Dirigidos por Sir Bobby Robson y tras caer en segunda fase en el Mundial del 82, comenzaron los partidos clasificatorios enfrentándose a Dinamarca, equipo que acabaría siendo el rival directo por el liderato. Después de que el partido acabara en empate, Inglaterra fue ganando a cada uno de los demás contrincantes, incluyendo un abultado 9-0 a Luxemburgo. No obstante, un empate contra Grecia hizo saltar las alarmas, hasta que Dinamarca perdió contra Hungría, lo que daba vida al cuadro inglés. Inglaterra necesitaba ganar a Dinamarca en casa para asegurarse el primer puesto.

La leyenda del gafe inglés volvería a aparecer, pues perdieron en casa el 21 de septiembre de 1983, con resultado de un gol a favor de Dinamarca gracias a un penalti convertido por Allan Simonsen, ganador del Balón de Oro seis años atrás.

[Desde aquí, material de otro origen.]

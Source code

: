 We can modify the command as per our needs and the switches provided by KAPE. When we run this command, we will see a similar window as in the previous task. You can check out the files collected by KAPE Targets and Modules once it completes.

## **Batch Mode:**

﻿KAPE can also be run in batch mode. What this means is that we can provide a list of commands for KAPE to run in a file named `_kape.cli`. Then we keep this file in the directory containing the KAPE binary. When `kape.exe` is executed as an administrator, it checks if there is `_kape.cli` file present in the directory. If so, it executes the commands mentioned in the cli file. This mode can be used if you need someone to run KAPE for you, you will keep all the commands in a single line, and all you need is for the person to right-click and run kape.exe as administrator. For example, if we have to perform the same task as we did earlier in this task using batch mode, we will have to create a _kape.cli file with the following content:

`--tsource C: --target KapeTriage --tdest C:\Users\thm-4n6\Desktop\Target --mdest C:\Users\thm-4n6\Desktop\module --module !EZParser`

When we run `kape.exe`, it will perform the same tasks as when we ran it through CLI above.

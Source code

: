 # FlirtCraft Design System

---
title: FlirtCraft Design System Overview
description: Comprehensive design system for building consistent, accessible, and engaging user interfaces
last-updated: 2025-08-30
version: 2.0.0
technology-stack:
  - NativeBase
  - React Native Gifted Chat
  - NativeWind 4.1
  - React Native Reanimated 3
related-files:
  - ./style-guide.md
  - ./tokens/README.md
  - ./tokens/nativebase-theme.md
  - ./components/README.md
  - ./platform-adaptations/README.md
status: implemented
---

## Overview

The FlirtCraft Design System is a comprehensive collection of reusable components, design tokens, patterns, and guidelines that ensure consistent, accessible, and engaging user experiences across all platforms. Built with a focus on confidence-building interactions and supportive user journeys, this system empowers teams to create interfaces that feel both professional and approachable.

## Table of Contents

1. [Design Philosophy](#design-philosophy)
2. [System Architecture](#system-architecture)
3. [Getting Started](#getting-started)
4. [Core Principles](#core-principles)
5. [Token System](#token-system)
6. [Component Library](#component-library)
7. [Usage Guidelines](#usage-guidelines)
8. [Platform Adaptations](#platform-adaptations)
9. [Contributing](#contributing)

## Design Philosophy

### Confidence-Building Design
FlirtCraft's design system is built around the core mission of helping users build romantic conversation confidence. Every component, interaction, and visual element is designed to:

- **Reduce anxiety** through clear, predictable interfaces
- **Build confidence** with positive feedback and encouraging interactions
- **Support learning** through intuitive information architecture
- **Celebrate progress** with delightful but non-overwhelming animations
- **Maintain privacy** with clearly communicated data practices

Dinamarca se permitiría perder uno de los dos partidos a posteriori, ya que Inglaterra empató jornadas antes con Grecia, lo que les dejaba matemáticamente fuera de la Eurocopa de Francia de 1984.
De esta forma y según el mito, Mike Oldfield dejaba reflejado que el seleccionado inglés nunca llegaría a tierras francesas para disputar el torneo, sumando una decepción más al historial de un país que no lograba materializar ningún trofeo desde el mítico Mundial del 66, disputado en propio suelo inglés.
«Don’t you know you’re
Never going to get to France.
Mary, Queen of Chance, will they find you?
Never going to get to France.
Could a new romance ever bind you?»

Justo en estos instantes y 40 años exactos después del fracaso, Inglaterra disputa la semifinal de la Eurocopa 2024 contra Países Bajos. En la final le espera España, mi país, quien por casualidades de la vida acabó siendo el subcampeón de la Eurocopa de Francia 1984. Sea como fuere, Inglaterra ya llegó a Alemania hace casi un mes y está a un paso de poder volver a disputar un partido por el título más importante del viejo continente.
Desde aquí pido dos deseos: que se clasifique quien sea mientras pierda contra España en la final, y que si por algún cruce del destino algún día soy padre, mi hijo o hija encuentre una canción como para mí fue To France, con la que se acuerden los días en los que, de niño, lo único que importaba era llegar al verano. Subirse al coche, escuchar las canciones que me gustaban, también las que no y crear un recuerdo que décadas más tarde serviría para descubrir que el significado de una canción no solo pertenece al artista que la escribe, sino al público que la interpreta y la sigue manteniendo con vida.
Cuando llegue el momento de salir de viaje con mi familia, desgraciadamente, seré yo el que esté al volante. Sin embargo, gracias a eso tendré la poder de hacer que suene To France. Ya dependerá del que esté detrás mío de crear su propio imaginario personal. No será porque no lo habré intentado, Mike.